Seas of Technological Change.

Seas of Technological Change.

The marine industry is the lynchpin of the global economy, with maritime distribution networks keeping the industry, retail and energy sectors moving even during the toughest of times. Global connectivity has increased not only consumer demand but also increased expectations of rapid fulfilment of orders and supply chain durability.  

Despite this, it has a reputation for being behind the times, slowed by archaic and arcane paper-based processes. The knock-on effect is not only on shipping, either, with the re/insurance sector left in the dark about vessel movement and port activity.

This need not be the case, though, and the big data revolution is coming to the marine sector, bringing tangible benefits for re/insurance. Technology is already re-shaping industry on the ground and with improved digital communications networks and ever-cheaper data processing and storage there is no reason for ocean-bound industry to be any different.

Indeed, marine, and particular marine re/insurance, stands to benefit from the coming transformation to ‘Industry 5.0’. 

For a start, smarter and faster risk evaluation is more necessary than ever. Today, the marine insurance and reinsurance sectors face some of the greatest challenges in their history. From extreme weather to a shifting geopolitical climate driving sanctions breaches, not to mention unclear vessel service histories, risk and uncertainty dominate the sector like never before.

While digital transformation is unavoidable in every industry, the challenge for insurers and reinsurers today is to break the reliance on paper-based processes that result in a data lag, increased costs of information processing, and too great an opportunity for unscrupulous actors to obscure key facts about vessel history and activity.

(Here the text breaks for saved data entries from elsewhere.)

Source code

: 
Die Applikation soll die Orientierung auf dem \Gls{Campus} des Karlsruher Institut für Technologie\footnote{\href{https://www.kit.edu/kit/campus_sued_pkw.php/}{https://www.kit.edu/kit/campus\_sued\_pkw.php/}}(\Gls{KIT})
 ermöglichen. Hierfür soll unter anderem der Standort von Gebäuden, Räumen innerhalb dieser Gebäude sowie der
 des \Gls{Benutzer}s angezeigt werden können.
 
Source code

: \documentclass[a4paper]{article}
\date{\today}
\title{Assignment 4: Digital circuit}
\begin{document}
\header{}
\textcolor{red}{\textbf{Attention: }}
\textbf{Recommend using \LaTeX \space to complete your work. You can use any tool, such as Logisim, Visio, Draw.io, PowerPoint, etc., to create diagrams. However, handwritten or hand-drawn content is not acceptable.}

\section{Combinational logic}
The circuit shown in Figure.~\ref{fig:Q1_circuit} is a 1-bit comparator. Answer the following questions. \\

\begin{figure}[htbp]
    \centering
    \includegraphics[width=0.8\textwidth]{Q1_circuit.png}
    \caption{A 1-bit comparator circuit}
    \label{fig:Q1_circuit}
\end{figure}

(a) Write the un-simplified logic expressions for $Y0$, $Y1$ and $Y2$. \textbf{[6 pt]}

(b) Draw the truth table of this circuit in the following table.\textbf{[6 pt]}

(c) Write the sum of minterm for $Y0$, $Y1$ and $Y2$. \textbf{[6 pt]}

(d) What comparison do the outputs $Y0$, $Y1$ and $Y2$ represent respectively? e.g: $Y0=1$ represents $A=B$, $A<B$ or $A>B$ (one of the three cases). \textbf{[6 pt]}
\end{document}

The key to overcoming this is using technology in a way that underpins expert decision making.

While Industry 4.0 pushed digital technologies, from artificial intelligence (AI) and machine learning (ML) to the internet of things (IoT) to the centre of business activity, Industry 5.0 seeks to bring back the human touch, enabling decision makers to work smarter and faster by providing useful, up-to-the-minute data, properly contextualised, so that it can be used to help professionals to make informed decisions. Rather than either operating with partial visibility or according to purely automated decision making processes, Industry 5.0 means using digital data to produce human-actionable information. For re/insurance, the right technologies mean getting complete visibility at fleet or individual vessel level, with granular data driving better decision making and, ultimately, risk reduction.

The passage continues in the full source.